*GIVEN DATA*:
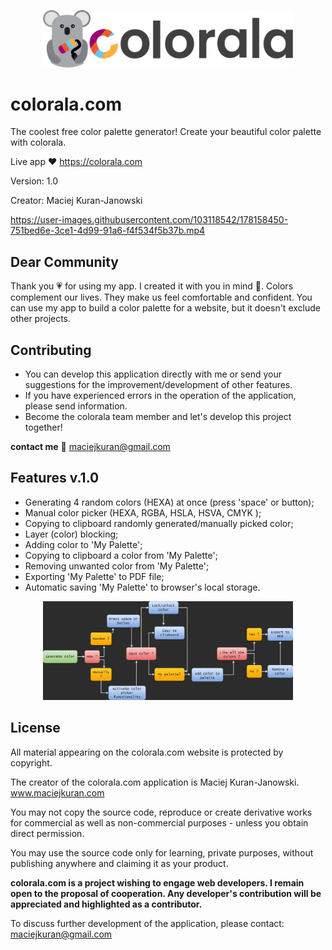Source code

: <p align="center">
  <img width="400" src="/img/Colorala logo.png">
</p>

# colorala.com

The coolest free color palette generator! Create your beautiful color palette with colorala.

Live app ❤ https://colorala.com

Version: 1.0

Creator: Maciej Kuran-Janowski

https://user-images.githubusercontent.com/103118542/178158450-751bed6e-3ce1-4d99-91a6-f4f534f5b37b.mp4

## Dear Community

Thank you 💗 for using my app. I created it with you in mind 🥰. Colors complement our lives. They make us feel comfortable and confident. You can use my app to build a color palette for a website, but it doesn't exclude other projects.

## Contributing

- You can develop this application directly with me or send your suggestions for the improvement/development of other features.
- If you have experienced errors in the operation of the application, please send information.
- Become the colorala team member and let's develop this project together!

<b>contact me</b> 📧
maciejkuran@gmail.com

## Features v.1.0

- Generating 4 random colors (HEXA) at once (press 'space' or button);
- Manual color picker (HEXA, RGBA, HSLA, HSVA, CMYK );
- Copying to clipboard randomly generated/manually picked color;
- Layer (color) blocking;
- Adding color to 'My Palette';
- Copying to clipboard a color from 'My Palette';
- Removing unwanted color from 'My Palette';
- Exporting 'My Palette' to PDF file;
- Automatic saving 'My Palette' to browser's local storage.

<p align="center">
  <img width="400" src="/flowchart.jpg">
</p>

## License

All material appearing on the colorala.com website is protected by copyright.

The creator of the colorala.com application is Maciej Kuran-Janowski.
www.maciejkuran.com

You may not copy the source code, reproduce or create derivative works for commercial as well as non-commercial purposes - unless you obtain direct permission.

You may use the source code only for learning, private purposes, without publishing anywhere and claiming it as your product.

<b>colorala.com is a project wishing to engage web developers. I remain open to the proposal of cooperation. Any developer's contribution will be appreciated and highlighted as a contributor.</b>

To discuss further development of the application, please contact:
maciejkuran@gmail.com
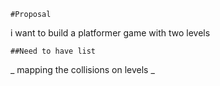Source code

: 	#Proposal
i want to build a platformer game with two levels

	##Need to have list
 _ mapping the collisions on levels
 _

*EXERCISE BRIEF*: In the listing above, locate the line with "You may not" and the line with "You may use", then extract exactly those lines and every line between them, and nothing more.

*EXERCISE RESULT*:
You may not copy the source code, reproduce or create derivative works for commercial as well as non-commercial purposes - unless you obtain direct permission.

You may use the source code only for learning, private purposes, without publishing anywhere and claiming it as your product.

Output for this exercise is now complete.